This repo is for CLIPPINGS for record linkage (japanese). It uses the CLIP model trained by a group that has no connection to this project.
-
datasets
- clippings_data_loaders.py : Contains the pytorch datasets, dataloaders and miners neccesary for training CLIPPINGS
- vit_datasets.py : pytorch custom datasets/loaders for training and working with ViT models
- vit_samplers.py : pytorch custom samplers for use in training
-
japan_font_files : A directory containing fonts needed to generate synthetic renders for training CLIPPINGS and ViT
-
models
- encoders.py: Contains some model components used in ViT (also an MLP for use in CLIPPINGS instead of mean pooling - deprecated)
-
scripts
- pre_process_data.py : To prepare the data needed for training Japanese CLIPPINGS for multi-modal record linkage
- prep_image_folder_ft.py : To prepare LABELLED data for training ViT and splitting into train-test-val (the same splits used for multimodal models)
- gen_synthetic_dataset
- create_font_image_folder.py
- multimodal_synth_noise.py
- vit_scripts (only listing important ones)

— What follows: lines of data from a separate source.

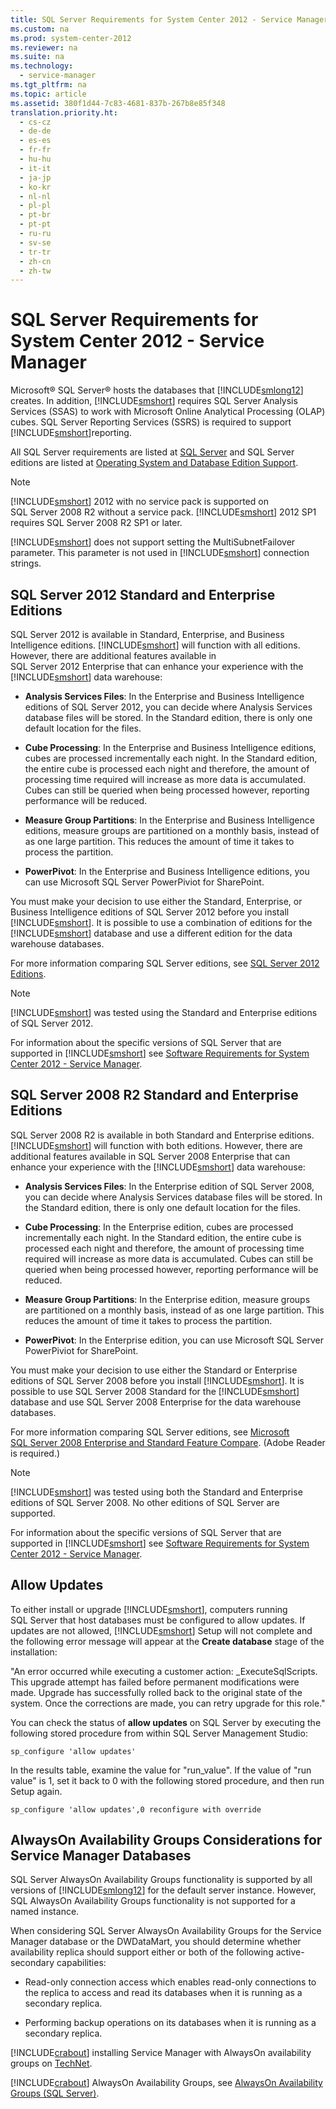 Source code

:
 ```yaml
---
title: SQL Server Requirements for System Center 2012 - Service Manager
ms.custom: na
ms.prod: system-center-2012
ms.reviewer: na
ms.suite: na
ms.technology: 
  - service-manager
ms.tgt_pltfrm: na
ms.topic: article
ms.assetid: 380f1d44-7c83-4681-837b-267b8e85f348
translation.priority.ht: 
  - cs-cz
  - de-de
  - es-es
  - fr-fr
  - hu-hu
  - it-it
  - ja-jp
  - ko-kr
  - nl-nl
  - pl-pl
  - pt-br
  - pt-pt
  - ru-ru
  - sv-se
  - tr-tr
  - zh-cn
  - zh-tw
---
```

# SQL Server Requirements for System Center 2012 - Service Manager
Microsoft® SQL Server® hosts the databases that [!INCLUDE[smlong12](../../../sm/deploy/deploy-guide/includes/smlong12_md.md)] creates. In addition, [!INCLUDE[smshort](../../../sm/deploy/deploy-guide/includes/smshort_md.md)] requires SQL Server Analysis Services \(SSAS\) to work with Microsoft Online Analytical Processing \(OLAP\) cubes. SQL Server Reporting Services \(SSRS\) is required to support [!INCLUDE[smshort](../../../sm/deploy/deploy-guide/includes/smshort_md.md)]reporting.  
  
 All SQL Server requirements are listed at [SQL Server](http://go.microsoft.com/fwlink/?LinkId=268329) and SQL Server editions are listed at [Operating System and Database Edition Support](http://go.microsoft.com/fwlink/?LinkId=268324).  
  
> [!NOTE]  
>  [!INCLUDE[smshort](../../../sm/deploy/deploy-guide/includes/smshort_md.md)] 2012 with no service pack is supported on SQL Server 2008 R2 without a service pack. [!INCLUDE[smshort](../../../sm/deploy/deploy-guide/includes/smshort_md.md)] 2012 SP1 requires SQL Server 2008 R2 SP1 or later.  
>   
>  [!INCLUDE[smshort](../../../sm/deploy/deploy-guide/includes/smshort_md.md)] does not support setting the MultiSubnetFailover parameter. This parameter is not used in [!INCLUDE[smshort](../../../sm/deploy/deploy-guide/includes/smshort_md.md)] connection strings.  
  
## SQL Server 2012 Standard and Enterprise Editions  
 SQL Server 2012 is available in Standard, Enterprise, and Business Intelligence editions. [!INCLUDE[smshort](../../../sm/deploy/deploy-guide/includes/smshort_md.md)] will function with all editions. However, there are additional features available in SQL Server 2012 Enterprise that can enhance your experience with the [!INCLUDE[smshort](../../../sm/deploy/deploy-guide/includes/smshort_md.md)] data warehouse:  
  
-   **Analysis Services Files**: In the Enterprise and Business Intelligence editions of SQL Server 2012, you can decide where Analysis Services database files will be stored. In the Standard edition, there is only one default location for the files.  
  
-   **Cube Processing**: In the Enterprise and Business Intelligence editions, cubes are processed incrementally each night. In the Standard edition, the entire cube is processed each night and therefore, the amount of processing time required will increase as more data is accumulated. Cubes can still be queried when being processed however, reporting performance will be reduced.  
  
-   **Measure Group Partitions**: In the Enterprise and Business Intelligence editions, measure groups are partitioned on a monthly basis, instead of as one large partition. This reduces the amount of time it takes to process the partition.  
  
-   **PowerPivot**: In the Enterprise and Business Intelligence editions, you can use Microsoft SQL Server PowerPiviot for SharePoint.  
  
 You must make your decision to use either the Standard, Enterprise, or Business Intelligence editions of SQL Server 2012 before you install [!INCLUDE[smshort](../../../sm/deploy/deploy-guide/includes/smshort_md.md)]. It is possible to use a combination of editions for the [!INCLUDE[smshort](../../../sm/deploy/deploy-guide/includes/smshort_md.md)] database and use a different edition for the data warehouse databases.  
  
 For more information comparing SQL Server editions, see [SQL Server 2012 Editions](http://go.microsoft.com/fwlink/p/?LinkId=259487).  
  
> [!NOTE]  
>  [!INCLUDE[smshort](../../../sm/deploy/deploy-guide/includes/smshort_md.md)] was tested using the Standard and Enterprise editions of SQL Server 2012.  
  
 For information about the specific versions of SQL Server that are supported in [!INCLUDE[smshort](../../../sm/deploy/deploy-guide/includes/smshort_md.md)] see [Software Requirements for System Center 2012 \- Service Manager](../../../sm/plan/planning/Software-Requirements-for-System-Center-2012---Service-Manager.md).  
  
## SQL Server 2008 R2 Standard and Enterprise Editions  
 SQL Server 2008 R2 is available in both Standard and Enterprise editions. [!INCLUDE[smshort](../../../sm/deploy/deploy-guide/includes/smshort_md.md)] will function with both editions. However, there are additional features available in SQL Server 2008 Enterprise that can enhance your experience with the [!INCLUDE[smshort](../../../sm/deploy/deploy-guide/includes/smshort_md.md)] data warehouse:  
  
-   **Analysis Services Files**: In the Enterprise edition of SQL Server 2008, you can decide where Analysis Services database files will be stored. In the Standard edition, there is only one default location for the files.  
  
-   **Cube Processing**: In the Enterprise edition, cubes are processed incrementally each night. In the Standard edition, the entire cube is processed each night and therefore, the amount of processing time required will increase as more data is accumulated. Cubes can still be queried when being processed however, reporting performance will be reduced.  
  
-   **Measure Group Partitions**: In the Enterprise edition, measure groups are partitioned on a monthly basis, instead of as one large partition. This reduces the amount of time it takes to process the partition.  
  
-   **PowerPivot**: In the Enterprise edition, you can use Microsoft SQL Server PowerPiviot for SharePoint.  
  
 You must make your decision to use either the Standard or Enterprise editions of SQL Server 2008 before you install [!INCLUDE[smshort](../../../sm/deploy/deploy-guide/includes/smshort_md.md)]. It is possible to use SQL Server 2008 Standard for the [!INCLUDE[smshort](../../../sm/deploy/deploy-guide/includes/smshort_md.md)] database and use SQL Server 2008 Enterprise for the data warehouse databases.  
  
 For more information comparing SQL Server editions, see [Microsoft SQL Server 2008 Enterprise and Standard Feature Compare](http://go.microsoft.com/fwlink/?LinkId=242074). \(Adobe Reader is required.\)  
  
> [!NOTE]  
>  [!INCLUDE[smshort](../../../sm/deploy/deploy-guide/includes/smshort_md.md)] was tested using both the Standard and Enterprise editions of SQL Server 2008. No other editions of SQL Server are supported.  
  
 For information about the specific versions of SQL Server that are supported in [!INCLUDE[smshort](../../../sm/deploy/deploy-guide/includes/smshort_md.md)] see [Software Requirements for System Center 2012 \- Service Manager](../../../sm/plan/planning/Software-Requirements-for-System-Center-2012---Service-Manager.md).  
  
## Allow Updates  
 To either install or upgrade [!INCLUDE[smshort](../../../sm/deploy/deploy-guide/includes/smshort_md.md)], computers running SQL Server that host databases must be configured to allow updates. If updates are not allowed, [!INCLUDE[smshort](../../../sm/deploy/deploy-guide/includes/smshort_md.md)] Setup will not complete and the following error message will appear at the **Create database** stage of the installation:  
  
 "An error occurred while executing a customer action: \_ExecuteSqlScripts. This upgrade attempt has failed before permanent modifications were made. Upgrade has successfully rolled back to the original state of the system. Once the corrections are made, you can retry upgrade for this role."  
  
 You can check the status of **allow updates** on SQL Server by executing the following stored procedure from within SQL Server Management Studio:  
  
```  
sp_configure 'allow updates'  
```  
  
 In the results table, examine the value for "run\_value". If the value of "run value" is 1, set it back to 0 with the following stored procedure, and then run Setup again.  
  
```  
sp_configure 'allow updates',0 reconfigure with override  
```  
  
## AlwaysOn Availability Groups Considerations for Service Manager Databases  
 SQL Server AlwaysOn Availability Groups functionality is supported by all versions of [!INCLUDE[smlong12](../../../sm/deploy/deploy-guide/includes/smlong12_md.md)] for the default server instance. However, SQL AlwaysOn Availability Groups functionality is not supported for a named instance.  
  
 When considering SQL Server AlwaysOn Availability Groups for the Service Manager database or the DWDataMart, you should determine whether availability replica should support either or both of the following active\-secondary capabilities:  
  
-   Read\-only connection access which enables read\-only connections to the replica to access and read its databases when it is running as a secondary replica.  
  
-   Performing backup operations on its databases when it is running as a secondary replica.  
  
 [!INCLUDE[crabout](../../../sm/deploy/deploy-guide/includes/crabout_md.md)] installing Service Manager with AlwaysOn availability groups on [TechNet](http://blogs.technet.com/b/babulalghule/archive/2013/02/17/how-to-install-service-manager-2012-sp1-with-a-sql-2012-alwayson-availability-groups.aspx).  
  
 [!INCLUDE[crabout](../../../sm/deploy/deploy-guide/includes/crabout_md.md)] AlwaysOn Availability Groups, see [AlwaysOn Availability Groups \(SQL Server\)](http://msdn.microsoft.com/library/hh510230.aspx).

- synth_line_H_V_skip_fonts_wordlist.py : Generate synthetic text redners using a word list
- split_dataset.py : Split synthetically rendered data into train-val-test
-
utils
- datasets_utils.py : Contains the main torchvision transformations needed to transform the images before feeding them into the model
- gen_synthetic_segments : Some data augmentation functions to prepare random augmentations (Augmentations are only used in the ViT training and not the CLIPPINGS model)
- matched_accuracy.py : Functions to calculate match accuracy (main result in the paper)
- nomatch_accuracy.py : Functions to calculate no-match accuracy (supplementary table)
-
train_clippings.py : Script that supports both language-image pretraining of an underlying clip model as well as the main function to train "CLIPPINGS"
-
infer_clippings.py : Run inference to embed image-text pairs given model weights, perform SLINK, find the optimum threshold using the val set and present ARI for the test data
-
clippings_japanese.yml : The conda environment containing all dependencies
(Coming soon)
This section provides the commands (with relevant arguments) to replicate the results in the main paper.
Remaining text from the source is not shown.